Thursday, July 3, 2014

The Far Side of the Moon

The far side of the Moon, previously called the "dark" side of the Moon, is the hemisphere of the Moon that always faces away from Earth. The far side's terrain is rugged, with a multitude of impact craters and relatively few flat lunar maria. It has one of the largest craters in the Solar System, the South Poke-Aitken basin.

About 18 percent of the far side is occasionally visible from Earth due to libration. The remaining 82 percent remained unobserved until 1959, when the Soviet Union’s Luna 3 space probe photographed it. The Russian Academy of Sciences published the first atlas of the far side in 1960. In 1968, the Apollo 8 mission’s astronauts were the first humans to view this region directly when they orbited the Moon. To date, no one has explored the far side of the Moon on the ground.

Astronomers have suggested installing a large radio telescope on the far side, where the Moon would shield it from possible radio interference from Earth.

Definition

Tidal forces from Earth have slowed down the Moon's rotation so that the same side is always facing the Earth, a phenomenon called tidal locking. The other face, most of which is never visible from the Earth, is therefore called the "far side of the Moon". It should be noted that over time some parts of the far side can be seen due to libration. In total 59 percent of the Moon's surface is visible from Earth at one time or another. However, useful observation of the parts of the far side of the Moon occasionally visible from Earth is difficult because of the low viewing angle from Earth (they cannot be observed "full on").

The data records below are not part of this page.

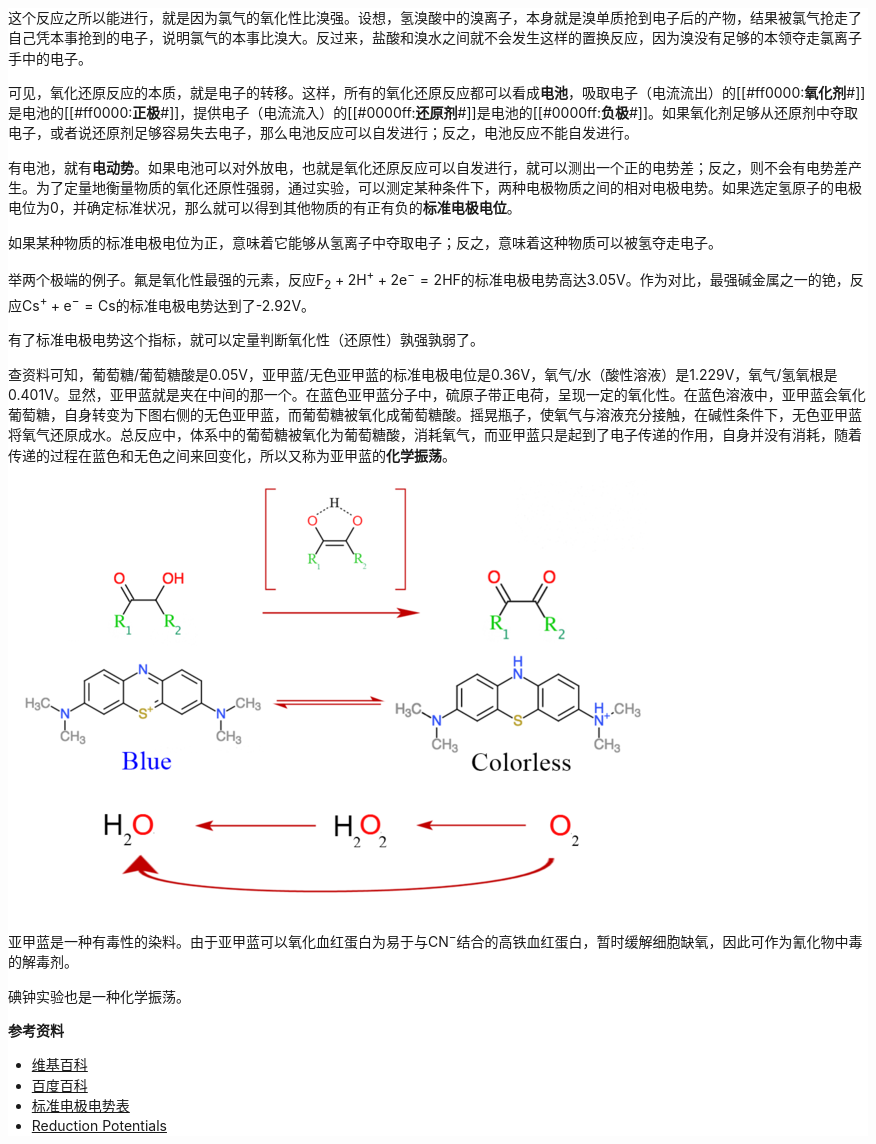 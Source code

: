 这个反应之所以能进行，就是因为氯气的氧化性比溴强。设想，氢溴酸中的溴离子，本身就是溴单质抢到电子后的产物，结果被氯气抢走了自己凭本事抢到的电子，说明氯气的本事比溴大。反过来，盐酸和溴水之间就不会发生这样的置换反应，因为溴没有足够的本领夺走氯离子手中的电子。

可见，氧化还原反应的本质，就是电子的转移。这样，所有的氧化还原反应都可以看成**电池**，吸取电子（电流流出）的[[#ff0000:**氧化剂**#]]是电池的[[#ff0000:**正极**#]]，提供电子（电流流入）的[[#0000ff:**还原剂**#]]是电池的[[#0000ff:**负极**#]]。如果氧化剂足够从还原剂中夺取电子，或者说还原剂足够容易失去电子，那么电池反应可以自发进行；反之，电池反应不能自发进行。

有电池，就有**电动势**。如果电池可以对外放电，也就是氧化还原反应可以自发进行，就可以测出一个正的电势差；反之，则不会有电势差产生。为了定量地衡量物质的氧化还原性强弱，通过实验，可以测定某种条件下，两种电极物质之间的相对电极电势。如果选定氢原子的电极电位为0，并确定标准状况，那么就可以得到其他物质的有正有负的**标准电极电位**。

如果某种物质的标准电极电位为正，意味着它能够从氢离子中夺取电子；反之，意味着这种物质可以被氢夺走电子。

举两个极端的例子。氟是氧化性最强的元素，反应$\mathrm{ F_2 + 2H^+ + 2e^- = 2HF }$的标准电极电势高达3.05V。作为对比，最强碱金属之一的铯，反应$\mathrm{ Cs^+ + e^- = Cs }$的标准电极电势达到了-2.92V。

有了标准电极电势这个指标，就可以定量判断氧化性（还原性）孰强孰弱了。

查资料可知，葡萄糖/葡萄糖酸是0.05V，亚甲蓝/无色亚甲蓝的标准电极电位是0.36V，氧气/水（酸性溶液）是1.229V，氧气/氢氧根是0.401V。显然，亚甲蓝就是夹在中间的那一个。在蓝色亚甲蓝分子中，硫原子带正电荷，呈现一定的氧化性。在蓝色溶液中，亚甲蓝会氧化葡萄糖，自身转变为下图右侧的无色亚甲蓝，而葡萄糖被氧化成葡萄糖酸。摇晃瓶子，使氧气与溶液充分接触，在碱性条件下，无色亚甲蓝将氧气还原成水。总反应中，体系中的葡萄糖被氧化为葡萄糖酸，消耗氧气，而亚甲蓝只是起到了电子传递的作用，自身并没有消耗，随着传递的过程在蓝色和无色之间来回变化，所以又称为亚甲蓝的**化学振荡**。

![图自维基百科](./image/assets/O/blue-bottle-experiment.png)

亚甲蓝是一种有毒性的染料。由于亚甲蓝可以氧化血红蛋白为易于与$\mathrm{CN^-}$结合的高铁血红蛋白，暂时缓解细胞缺氧，因此可作为氰化物中毒的解毒剂。

碘钟实验也是一种化学振荡。

**参考资料**

+ [维基百科](https://en.wikipedia.org/wiki/Blue_bottle_experiment)
+ [百度百科](https://baike.baidu.com/item/%E8%93%9D%E7%93%B6%E5%AD%90%E5%AE%9E%E9%AA%8C)
+ [标准电极电势表](http://www.doc88.com/p-3347640759022.html)
+ [Reduction Potentials](http://butane.chem.uiuc.edu/pshapley/GenChem2/B9/2.html)
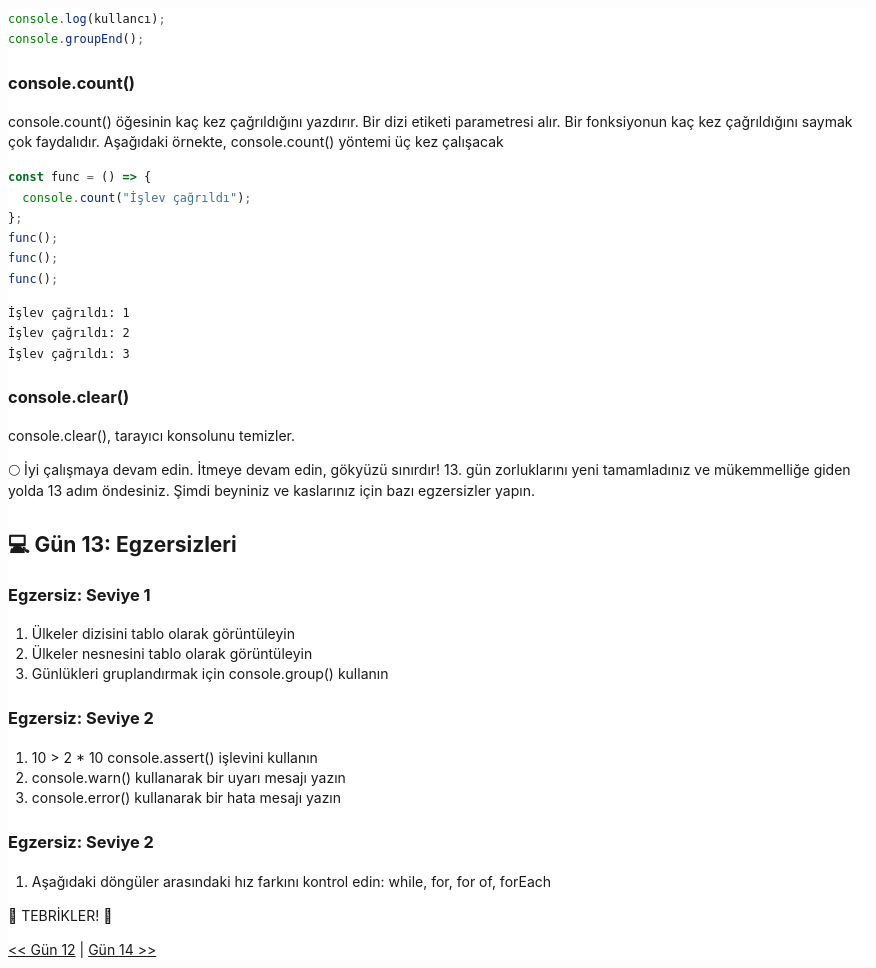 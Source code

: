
 ```js
console.log(kullancı);
console.groupEnd();
```

### console.count()

console.count() öğesinin kaç kez çağrıldığını yazdırır. Bir dizi etiketi parametresi alır. Bir fonksiyonun kaç kez çağrıldığını saymak çok faydalıdır. Aşağıdaki örnekte, console.count() yöntemi üç kez çalışacak

```js
const func = () => {
  console.count("İşlev çağrıldı");
};
func();
func();
func();
```

```sh
İşlev çağrıldı: 1
İşlev çağrıldı: 2
İşlev çağrıldı: 3
```

### console.clear()

console.clear(), tarayıcı konsolunu temizler.

🌕 İyi çalışmaya devam edin. İtmeye devam edin, gökyüzü sınırdır! 13. gün zorluklarını yeni tamamladınız ve mükemmelliğe giden yolda 13 adım öndesiniz. Şimdi beyniniz ve kaslarınız için bazı egzersizler yapın.

## 💻 Gün 13: Egzersizleri

### Egzersiz: Seviye 1

1. Ülkeler dizisini tablo olarak görüntüleyin
2. Ülkeler nesnesini tablo olarak görüntüleyin
3. Günlükleri gruplandırmak için console.group() kullanın

### Egzersiz: Seviye 2

1. 10 > 2 \* 10 console.assert() işlevini kullanın
2. console.warn() kullanarak bir uyarı mesajı yazın
3. console.error() kullanarak bir hata mesajı yazın

### Egzersiz: Seviye 2

1. Aşağıdaki döngüler arasındaki hız farkını kontrol edin: while, for, for of, forEach

🎉 TEBRİKLER! 🎉

[<< Gün 12](../12_Gün_Düzenli_İfadeler/12_gün_düzenli_ifadeler.md) | [Gün 14 >>](../14_Gün_Hata_Yönetimi/14_gün_hata_yönetimi.md)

The commonly used term "dark side of the Moon" does not refer to "dark" as in the absence of light, but rather as the unknown, as until man was able to send spacecraft around the Moon, this area had never been seen. While many misconstrue this to think that the "dark side" receives little to no sunlight, in reality, both the near and far sides receive (on average) almost equal amounts of light directly from the Sun. However, the near side also receives sunlight reflected from the Earth, known as earthshine. Earthshine does not reach the area of the far side which can't be seen from Earth. Only during a full moon (as viewed from Earth) is the whole far side of the Moon physically dark. The word "dark" may also refer to the fact that communication with spacecraft can be blocked while on the far side of the Moon, during Apollo space missions for example.

Differences

The two hemispheres have distinctly different appearances, with the near side covered in multiple, large maria (Latin for 'seas,' since the earliest astronomers incorrectly thought that these plains were seas of lunar water). The far side has a battered, densely cratered appearance with few maria. Only 1% of the surface of the far side is covered by maria, compared to 31.2% on the near side. One commonly accepted explanation for this difference is related to a higher concentration of heat-producing elements on the near-side hemisphere, as has been demonstrated by geochemical maps obtained from the Lunar Prospector gamma-ray spectrometer. While other factors such as surface elevation and crustal thickness could also affect where basalts erupt, these do not explain why the farside South Pole-Aitken basin (which contains the lowest elevations of the Moon and possesses a thin crust) was not as volcanically active as Oceanus Procxellarum on the near side.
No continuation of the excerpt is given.